#### Task instructions
Of the lines in the data below, write out exactly those from the one holding "a random slope." through the one holding "Le capteur autonome Azure ATP nécessite", both included.

Stored entries
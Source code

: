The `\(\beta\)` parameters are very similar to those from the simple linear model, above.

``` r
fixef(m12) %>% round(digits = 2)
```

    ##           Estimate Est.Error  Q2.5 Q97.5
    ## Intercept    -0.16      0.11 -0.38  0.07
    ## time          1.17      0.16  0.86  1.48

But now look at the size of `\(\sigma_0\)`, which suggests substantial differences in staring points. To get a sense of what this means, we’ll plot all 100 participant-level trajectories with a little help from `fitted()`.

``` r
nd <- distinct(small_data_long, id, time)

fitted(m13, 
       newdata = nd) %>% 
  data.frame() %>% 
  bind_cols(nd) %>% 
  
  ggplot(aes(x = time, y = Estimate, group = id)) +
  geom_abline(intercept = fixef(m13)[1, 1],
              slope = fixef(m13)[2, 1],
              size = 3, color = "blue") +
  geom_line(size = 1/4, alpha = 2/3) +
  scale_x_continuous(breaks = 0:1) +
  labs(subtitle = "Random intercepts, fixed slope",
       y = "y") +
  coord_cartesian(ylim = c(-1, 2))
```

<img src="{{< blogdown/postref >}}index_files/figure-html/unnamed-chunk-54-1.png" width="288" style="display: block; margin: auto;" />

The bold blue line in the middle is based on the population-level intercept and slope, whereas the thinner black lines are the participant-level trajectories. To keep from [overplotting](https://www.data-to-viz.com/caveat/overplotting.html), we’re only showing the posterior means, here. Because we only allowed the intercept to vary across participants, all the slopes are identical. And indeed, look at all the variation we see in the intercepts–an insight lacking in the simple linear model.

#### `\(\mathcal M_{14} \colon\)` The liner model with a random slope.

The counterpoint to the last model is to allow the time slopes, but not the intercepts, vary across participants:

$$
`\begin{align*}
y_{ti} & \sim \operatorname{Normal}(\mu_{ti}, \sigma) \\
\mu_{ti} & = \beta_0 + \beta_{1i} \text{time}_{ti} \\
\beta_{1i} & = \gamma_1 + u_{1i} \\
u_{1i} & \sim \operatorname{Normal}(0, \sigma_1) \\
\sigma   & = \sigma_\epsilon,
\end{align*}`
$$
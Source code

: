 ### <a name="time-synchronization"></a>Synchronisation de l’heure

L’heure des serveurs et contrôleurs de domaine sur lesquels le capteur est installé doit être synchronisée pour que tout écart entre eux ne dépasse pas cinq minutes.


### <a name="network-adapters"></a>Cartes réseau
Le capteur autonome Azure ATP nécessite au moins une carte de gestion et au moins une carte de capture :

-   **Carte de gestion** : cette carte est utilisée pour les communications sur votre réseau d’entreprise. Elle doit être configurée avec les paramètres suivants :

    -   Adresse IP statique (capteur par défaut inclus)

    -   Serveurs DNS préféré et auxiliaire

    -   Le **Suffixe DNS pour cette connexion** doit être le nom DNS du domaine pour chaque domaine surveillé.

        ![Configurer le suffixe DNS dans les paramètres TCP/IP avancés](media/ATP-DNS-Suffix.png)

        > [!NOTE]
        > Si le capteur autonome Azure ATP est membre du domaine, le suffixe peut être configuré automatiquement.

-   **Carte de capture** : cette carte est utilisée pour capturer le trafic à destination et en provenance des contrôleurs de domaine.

#### Result of the exercise
#### `\(\mathcal M_{14} \colon\)` The liner model with a random slope.

The counterpoint to the last model is to allow the time slopes, but not the intercepts, vary across participants:

$$
`\begin{align*}
y_{ti} & \sim \operatorname{Normal}(\mu_{ti}, \sigma) \\
\mu_{ti} & = \beta_0 + \beta_{1i} \text{time}_{ti} \\
\beta_{1i} & = \gamma_1 + u_{1i} \\
u_{1i} & \sim \operatorname{Normal}(0, \sigma_1) \\
\sigma   & = \sigma_\epsilon,
\end{align*}`
$$
Source code

: ### <a name="time-synchronization"></a>Synchronisation de l’heure

L’heure des serveurs et contrôleurs de domaine sur lesquels le capteur est installé doit être synchronisée pour que tout écart entre eux ne dépasse pas cinq minutes.


### <a name="network-adapters"></a>Cartes réseau
Le capteur autonome Azure ATP nécessite au moins une carte de gestion et au moins une carte de capture :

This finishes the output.